Robert Downey Jr. in Beijing. Courtesy of www.hollywoodreporter.com

As part of their marketing strategy, Disney/Marvel has also released in China an exclusive cut of Iron Man 3 that includes close to 5 minutes of scenes filmed in China by renowned Chinese actors, Fan Bing Bing and Wang Xueqi, that are not going to be seen anywhere else in the world. If the incredible success of Iron Man 3 in China, where it is shattering records, is any indication, Disney/Marvel’s marketing strategy seems to be working. But if you get past the millions of dollars, and all of the noise surrounding the movie (it must be because of all of the explosions!), you can also see how there are some interesting dissenting local voices to which Hollywood studios should pay attention, if they want to remain successful in China.
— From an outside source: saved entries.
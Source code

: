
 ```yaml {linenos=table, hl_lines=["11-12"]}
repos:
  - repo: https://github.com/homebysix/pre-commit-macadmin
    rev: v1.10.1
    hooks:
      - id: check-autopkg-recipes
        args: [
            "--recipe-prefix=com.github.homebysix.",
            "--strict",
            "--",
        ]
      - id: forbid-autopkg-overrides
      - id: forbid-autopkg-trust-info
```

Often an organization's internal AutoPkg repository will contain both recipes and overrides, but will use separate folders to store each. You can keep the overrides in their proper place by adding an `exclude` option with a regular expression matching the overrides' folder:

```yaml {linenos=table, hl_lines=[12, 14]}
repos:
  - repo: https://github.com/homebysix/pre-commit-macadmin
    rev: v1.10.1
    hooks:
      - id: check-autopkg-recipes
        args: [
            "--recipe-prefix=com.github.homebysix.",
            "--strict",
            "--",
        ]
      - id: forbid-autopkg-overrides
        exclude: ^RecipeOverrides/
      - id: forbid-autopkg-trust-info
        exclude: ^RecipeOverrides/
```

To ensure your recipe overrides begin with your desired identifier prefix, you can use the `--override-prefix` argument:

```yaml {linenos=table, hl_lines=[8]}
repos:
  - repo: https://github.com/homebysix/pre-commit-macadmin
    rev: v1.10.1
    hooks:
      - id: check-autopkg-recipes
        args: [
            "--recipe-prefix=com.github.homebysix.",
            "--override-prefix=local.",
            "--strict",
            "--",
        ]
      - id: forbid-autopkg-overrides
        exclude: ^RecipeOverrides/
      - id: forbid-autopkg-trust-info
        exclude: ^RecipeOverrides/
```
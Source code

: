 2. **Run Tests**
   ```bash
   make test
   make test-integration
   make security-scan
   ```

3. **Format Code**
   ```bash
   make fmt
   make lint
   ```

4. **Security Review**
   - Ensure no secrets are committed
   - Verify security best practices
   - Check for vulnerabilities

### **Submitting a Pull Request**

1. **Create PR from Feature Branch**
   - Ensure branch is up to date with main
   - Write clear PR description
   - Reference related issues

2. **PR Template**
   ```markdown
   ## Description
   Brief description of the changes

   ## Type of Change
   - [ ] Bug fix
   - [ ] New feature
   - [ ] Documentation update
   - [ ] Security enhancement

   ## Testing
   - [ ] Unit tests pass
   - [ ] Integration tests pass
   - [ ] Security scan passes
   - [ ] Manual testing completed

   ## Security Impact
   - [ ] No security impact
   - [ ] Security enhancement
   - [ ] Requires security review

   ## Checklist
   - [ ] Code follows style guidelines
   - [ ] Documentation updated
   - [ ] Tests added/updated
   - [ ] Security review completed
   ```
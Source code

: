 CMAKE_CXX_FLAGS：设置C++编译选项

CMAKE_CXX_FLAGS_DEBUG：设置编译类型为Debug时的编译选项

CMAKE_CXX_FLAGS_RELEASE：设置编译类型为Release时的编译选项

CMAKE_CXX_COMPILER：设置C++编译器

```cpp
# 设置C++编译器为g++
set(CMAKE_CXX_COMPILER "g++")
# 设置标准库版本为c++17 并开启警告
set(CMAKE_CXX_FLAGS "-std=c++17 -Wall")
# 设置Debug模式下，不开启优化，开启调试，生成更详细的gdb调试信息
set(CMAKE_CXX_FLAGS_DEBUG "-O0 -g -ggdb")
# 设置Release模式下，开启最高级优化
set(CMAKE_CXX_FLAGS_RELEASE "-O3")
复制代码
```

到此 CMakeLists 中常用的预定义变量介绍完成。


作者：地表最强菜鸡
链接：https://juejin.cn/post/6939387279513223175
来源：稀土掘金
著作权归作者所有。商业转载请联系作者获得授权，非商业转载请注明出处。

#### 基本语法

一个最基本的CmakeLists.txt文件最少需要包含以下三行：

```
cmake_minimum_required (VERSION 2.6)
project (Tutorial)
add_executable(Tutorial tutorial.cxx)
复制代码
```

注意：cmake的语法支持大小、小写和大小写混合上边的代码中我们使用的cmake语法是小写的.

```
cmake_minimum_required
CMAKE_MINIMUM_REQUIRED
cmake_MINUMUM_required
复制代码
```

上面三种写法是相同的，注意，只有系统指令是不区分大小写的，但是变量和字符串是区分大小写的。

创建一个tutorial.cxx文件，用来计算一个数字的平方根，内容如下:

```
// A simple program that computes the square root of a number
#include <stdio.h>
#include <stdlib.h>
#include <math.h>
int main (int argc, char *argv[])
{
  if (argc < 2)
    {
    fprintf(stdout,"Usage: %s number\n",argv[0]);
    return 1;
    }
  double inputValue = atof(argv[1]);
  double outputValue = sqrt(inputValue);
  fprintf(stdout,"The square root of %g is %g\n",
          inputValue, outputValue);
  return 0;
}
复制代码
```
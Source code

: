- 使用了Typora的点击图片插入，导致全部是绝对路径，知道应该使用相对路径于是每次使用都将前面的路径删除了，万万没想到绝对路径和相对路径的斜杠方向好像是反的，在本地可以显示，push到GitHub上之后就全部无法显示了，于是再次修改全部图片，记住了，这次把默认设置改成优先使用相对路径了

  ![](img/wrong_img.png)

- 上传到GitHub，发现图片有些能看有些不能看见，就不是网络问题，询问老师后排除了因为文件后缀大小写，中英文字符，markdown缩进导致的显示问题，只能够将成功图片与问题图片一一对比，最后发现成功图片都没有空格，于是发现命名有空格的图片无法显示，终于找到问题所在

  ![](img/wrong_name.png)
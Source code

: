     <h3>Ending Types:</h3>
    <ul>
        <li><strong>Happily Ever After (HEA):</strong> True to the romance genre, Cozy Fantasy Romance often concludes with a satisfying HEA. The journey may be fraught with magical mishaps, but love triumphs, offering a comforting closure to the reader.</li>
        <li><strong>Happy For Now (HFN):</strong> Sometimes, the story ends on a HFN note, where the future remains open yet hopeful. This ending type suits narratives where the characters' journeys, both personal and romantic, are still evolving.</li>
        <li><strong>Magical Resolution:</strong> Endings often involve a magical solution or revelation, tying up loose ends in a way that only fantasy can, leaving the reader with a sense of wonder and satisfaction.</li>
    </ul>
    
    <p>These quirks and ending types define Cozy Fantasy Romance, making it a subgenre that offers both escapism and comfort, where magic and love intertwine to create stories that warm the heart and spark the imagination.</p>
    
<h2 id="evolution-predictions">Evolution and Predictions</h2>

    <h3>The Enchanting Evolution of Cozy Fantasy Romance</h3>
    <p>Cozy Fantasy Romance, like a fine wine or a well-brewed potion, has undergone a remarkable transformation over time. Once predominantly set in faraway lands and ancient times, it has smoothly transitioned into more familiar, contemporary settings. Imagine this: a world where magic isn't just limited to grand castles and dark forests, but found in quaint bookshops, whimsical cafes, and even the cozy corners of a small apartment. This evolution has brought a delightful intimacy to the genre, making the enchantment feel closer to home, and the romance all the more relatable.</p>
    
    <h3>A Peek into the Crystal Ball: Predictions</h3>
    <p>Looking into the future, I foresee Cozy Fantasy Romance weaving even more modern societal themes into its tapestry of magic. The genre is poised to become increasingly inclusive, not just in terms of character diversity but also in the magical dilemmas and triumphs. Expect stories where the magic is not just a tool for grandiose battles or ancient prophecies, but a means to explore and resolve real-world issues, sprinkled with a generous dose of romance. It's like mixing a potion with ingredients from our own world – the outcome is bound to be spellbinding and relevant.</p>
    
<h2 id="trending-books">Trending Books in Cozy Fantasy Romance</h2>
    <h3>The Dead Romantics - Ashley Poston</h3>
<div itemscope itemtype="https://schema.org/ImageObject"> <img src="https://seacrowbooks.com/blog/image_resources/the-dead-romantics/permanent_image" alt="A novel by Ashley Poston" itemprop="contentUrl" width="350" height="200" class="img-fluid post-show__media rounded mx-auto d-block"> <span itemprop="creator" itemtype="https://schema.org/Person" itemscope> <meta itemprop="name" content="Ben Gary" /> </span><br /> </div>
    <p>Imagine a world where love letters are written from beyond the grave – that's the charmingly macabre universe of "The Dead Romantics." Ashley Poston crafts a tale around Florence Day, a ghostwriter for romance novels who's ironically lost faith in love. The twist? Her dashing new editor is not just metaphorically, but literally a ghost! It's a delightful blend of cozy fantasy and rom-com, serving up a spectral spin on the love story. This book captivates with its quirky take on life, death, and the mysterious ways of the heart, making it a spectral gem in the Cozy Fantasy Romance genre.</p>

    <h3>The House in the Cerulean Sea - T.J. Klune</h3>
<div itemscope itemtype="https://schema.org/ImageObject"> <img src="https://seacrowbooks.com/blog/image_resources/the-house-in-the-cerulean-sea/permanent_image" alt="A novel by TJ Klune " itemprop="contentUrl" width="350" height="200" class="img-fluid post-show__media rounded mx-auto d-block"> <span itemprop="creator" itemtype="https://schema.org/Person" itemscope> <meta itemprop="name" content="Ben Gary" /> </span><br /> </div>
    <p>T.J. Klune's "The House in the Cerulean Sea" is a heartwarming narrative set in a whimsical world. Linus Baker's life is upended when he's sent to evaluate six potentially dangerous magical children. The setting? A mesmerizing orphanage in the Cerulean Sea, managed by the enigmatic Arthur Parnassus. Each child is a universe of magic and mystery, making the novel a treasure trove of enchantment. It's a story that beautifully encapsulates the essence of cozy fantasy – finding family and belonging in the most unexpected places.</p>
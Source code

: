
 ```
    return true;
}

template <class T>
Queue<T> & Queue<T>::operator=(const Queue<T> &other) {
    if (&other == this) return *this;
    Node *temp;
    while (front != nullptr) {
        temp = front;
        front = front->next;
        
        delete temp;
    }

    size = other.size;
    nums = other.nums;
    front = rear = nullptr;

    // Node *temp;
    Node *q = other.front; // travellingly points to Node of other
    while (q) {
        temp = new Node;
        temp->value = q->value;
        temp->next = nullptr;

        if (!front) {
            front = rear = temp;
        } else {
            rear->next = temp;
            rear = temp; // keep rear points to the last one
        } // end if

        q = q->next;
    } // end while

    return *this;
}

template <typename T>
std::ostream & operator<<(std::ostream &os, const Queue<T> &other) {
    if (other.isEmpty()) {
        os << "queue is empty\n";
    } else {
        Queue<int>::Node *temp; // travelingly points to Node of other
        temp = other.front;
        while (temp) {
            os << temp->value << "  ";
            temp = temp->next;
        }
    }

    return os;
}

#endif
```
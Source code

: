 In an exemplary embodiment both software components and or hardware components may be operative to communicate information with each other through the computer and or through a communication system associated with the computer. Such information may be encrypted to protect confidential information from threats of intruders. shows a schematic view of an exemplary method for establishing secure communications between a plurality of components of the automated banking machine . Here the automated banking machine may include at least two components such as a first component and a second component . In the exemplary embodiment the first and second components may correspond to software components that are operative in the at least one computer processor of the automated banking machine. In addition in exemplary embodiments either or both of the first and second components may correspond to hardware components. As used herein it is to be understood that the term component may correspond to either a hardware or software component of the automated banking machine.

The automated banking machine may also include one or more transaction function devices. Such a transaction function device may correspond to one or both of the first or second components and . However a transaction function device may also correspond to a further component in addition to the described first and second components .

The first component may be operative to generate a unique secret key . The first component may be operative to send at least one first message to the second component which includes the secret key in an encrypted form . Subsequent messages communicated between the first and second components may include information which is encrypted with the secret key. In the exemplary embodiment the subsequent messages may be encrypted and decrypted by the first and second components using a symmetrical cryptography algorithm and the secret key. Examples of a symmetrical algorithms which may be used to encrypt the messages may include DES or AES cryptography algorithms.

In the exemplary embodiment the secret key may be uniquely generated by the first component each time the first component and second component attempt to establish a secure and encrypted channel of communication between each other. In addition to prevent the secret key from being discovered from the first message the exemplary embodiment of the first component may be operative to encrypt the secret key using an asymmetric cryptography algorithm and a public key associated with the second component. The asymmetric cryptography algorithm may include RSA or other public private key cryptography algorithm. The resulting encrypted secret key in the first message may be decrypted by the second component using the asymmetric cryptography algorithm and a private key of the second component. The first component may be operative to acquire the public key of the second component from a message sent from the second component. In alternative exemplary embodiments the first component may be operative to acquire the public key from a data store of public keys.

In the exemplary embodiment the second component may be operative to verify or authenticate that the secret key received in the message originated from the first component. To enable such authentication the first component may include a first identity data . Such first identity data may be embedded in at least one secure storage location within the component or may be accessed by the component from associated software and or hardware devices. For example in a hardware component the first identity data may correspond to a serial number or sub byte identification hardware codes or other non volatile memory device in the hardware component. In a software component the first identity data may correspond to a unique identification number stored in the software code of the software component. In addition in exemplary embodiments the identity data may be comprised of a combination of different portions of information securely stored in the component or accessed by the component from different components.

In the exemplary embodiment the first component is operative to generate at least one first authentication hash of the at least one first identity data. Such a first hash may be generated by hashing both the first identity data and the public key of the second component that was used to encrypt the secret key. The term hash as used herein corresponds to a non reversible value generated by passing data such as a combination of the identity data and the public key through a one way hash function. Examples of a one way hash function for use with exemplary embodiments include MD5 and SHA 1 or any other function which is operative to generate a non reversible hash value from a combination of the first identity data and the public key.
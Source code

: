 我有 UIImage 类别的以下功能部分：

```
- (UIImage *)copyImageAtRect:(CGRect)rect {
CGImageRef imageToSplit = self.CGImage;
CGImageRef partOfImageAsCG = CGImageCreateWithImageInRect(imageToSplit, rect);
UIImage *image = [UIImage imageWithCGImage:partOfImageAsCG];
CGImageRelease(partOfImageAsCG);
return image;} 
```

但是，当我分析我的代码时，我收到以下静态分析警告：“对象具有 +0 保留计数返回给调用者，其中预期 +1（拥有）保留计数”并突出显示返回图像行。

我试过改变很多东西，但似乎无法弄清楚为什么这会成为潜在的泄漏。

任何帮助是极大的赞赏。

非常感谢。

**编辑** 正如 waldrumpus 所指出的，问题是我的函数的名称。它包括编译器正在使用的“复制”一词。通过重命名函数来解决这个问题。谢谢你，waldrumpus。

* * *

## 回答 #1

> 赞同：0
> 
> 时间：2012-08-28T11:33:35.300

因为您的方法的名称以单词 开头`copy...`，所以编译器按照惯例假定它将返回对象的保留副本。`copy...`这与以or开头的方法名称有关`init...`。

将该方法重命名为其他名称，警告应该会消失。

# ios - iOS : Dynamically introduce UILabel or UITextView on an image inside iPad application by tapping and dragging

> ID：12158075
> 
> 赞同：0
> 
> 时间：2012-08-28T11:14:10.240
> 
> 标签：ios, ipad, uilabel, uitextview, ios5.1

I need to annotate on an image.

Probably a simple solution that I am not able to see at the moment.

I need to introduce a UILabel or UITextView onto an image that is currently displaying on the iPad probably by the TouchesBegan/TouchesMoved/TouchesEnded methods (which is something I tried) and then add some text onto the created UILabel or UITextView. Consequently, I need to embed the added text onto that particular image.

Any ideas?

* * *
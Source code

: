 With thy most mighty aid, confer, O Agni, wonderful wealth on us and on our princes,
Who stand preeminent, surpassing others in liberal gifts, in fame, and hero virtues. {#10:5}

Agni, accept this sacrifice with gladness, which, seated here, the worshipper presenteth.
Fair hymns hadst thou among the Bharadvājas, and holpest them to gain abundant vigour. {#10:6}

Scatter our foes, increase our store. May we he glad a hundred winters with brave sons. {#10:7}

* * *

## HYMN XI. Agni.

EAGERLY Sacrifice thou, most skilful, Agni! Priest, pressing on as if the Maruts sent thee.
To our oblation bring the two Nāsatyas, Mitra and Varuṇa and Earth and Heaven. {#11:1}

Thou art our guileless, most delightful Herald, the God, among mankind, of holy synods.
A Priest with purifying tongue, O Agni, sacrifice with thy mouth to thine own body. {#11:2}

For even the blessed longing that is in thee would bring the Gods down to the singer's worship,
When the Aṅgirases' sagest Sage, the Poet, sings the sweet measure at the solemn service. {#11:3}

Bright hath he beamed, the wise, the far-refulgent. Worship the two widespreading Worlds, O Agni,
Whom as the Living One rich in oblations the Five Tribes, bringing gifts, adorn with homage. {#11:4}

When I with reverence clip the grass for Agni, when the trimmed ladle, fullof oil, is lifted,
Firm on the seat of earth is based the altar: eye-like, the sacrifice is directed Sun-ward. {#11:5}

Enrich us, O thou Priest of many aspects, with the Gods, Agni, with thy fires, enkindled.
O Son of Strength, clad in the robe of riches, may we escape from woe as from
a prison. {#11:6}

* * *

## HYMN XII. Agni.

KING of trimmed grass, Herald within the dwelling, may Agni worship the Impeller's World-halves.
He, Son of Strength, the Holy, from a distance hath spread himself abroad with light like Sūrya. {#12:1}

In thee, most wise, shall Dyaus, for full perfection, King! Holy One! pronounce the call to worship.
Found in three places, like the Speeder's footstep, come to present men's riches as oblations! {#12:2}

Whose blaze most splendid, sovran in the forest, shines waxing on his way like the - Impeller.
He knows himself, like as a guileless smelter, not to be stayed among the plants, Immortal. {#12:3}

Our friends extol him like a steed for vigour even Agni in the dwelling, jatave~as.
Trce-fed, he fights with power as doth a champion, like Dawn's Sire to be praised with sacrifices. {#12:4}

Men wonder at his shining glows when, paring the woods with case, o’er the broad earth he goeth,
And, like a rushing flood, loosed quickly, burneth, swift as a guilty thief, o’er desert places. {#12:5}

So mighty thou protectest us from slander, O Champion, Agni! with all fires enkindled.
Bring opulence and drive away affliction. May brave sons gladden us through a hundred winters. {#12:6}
As some news outlets  and some local bloggers have already reported, the added footage not only doesn’t add anything to the plot of the movie, it simply uses local star power to pander to the local Chinese  public. The two scenes filmed in China are, basically, used for obvious, and even ridiculous, product placement.  I can also testify that in the movie theater where I went to see the movie, people simply laughed at the scene where Wang Xueqi, who plays a Chinese doctor, is drinking Yili Chocolate milk before meeting Tony Stark at the end of the movie. Why I understand the reasons behind movie studios trying to reach an increasingly savvy worldwide audience (you can read an interesting article in NYTimes on the challenges faced by Paramount in promoting the upcoming Star Trek Into Darkness to reach a wider audience), I think there must be better ways to do it. In the case of China, Hollywood cannot promise them an important role in the movie (as a location, as part of the plot) and then just add a couple of scenes that are pointless and that simply serve to pitch a TCL phone and chocolate milk, among other products. It is also a double edged sword for the Chinese movie starts in the movie, since it definitely gives them worldwide exposure… at the cost of being in meaningless roles. I hope Fan Bing Bing has a more significant presence in the upcoming X-Men Future of Days Past

I’ll just end with a word of caution. Nothing is more dangerous in China for a foreign company than success. You can ask Google, and more recently Apple, of the many dangers of being successful in China. Recently, movie studios have also experienced those same challenges. Two examples: Tarantino’s Django Unchained was recently pulled from movie screens AFTER it had been reviewed by the censorship board, and the Chinese government recently changed its tax policy for foreign movie studios AFTER an agreement, brokered by Joe Biden himself, had recently been reached.

So watch out Tony Stark… enjoy your recent victory over evil… because not even the Avengers may help you defeat the intricacies of the Chinese political landscape if you keep being so successful…

Manu

P.S. I just saw this very interesting article in the Washington Post that touches on similar issues related to the release of Iron Man 3 in China.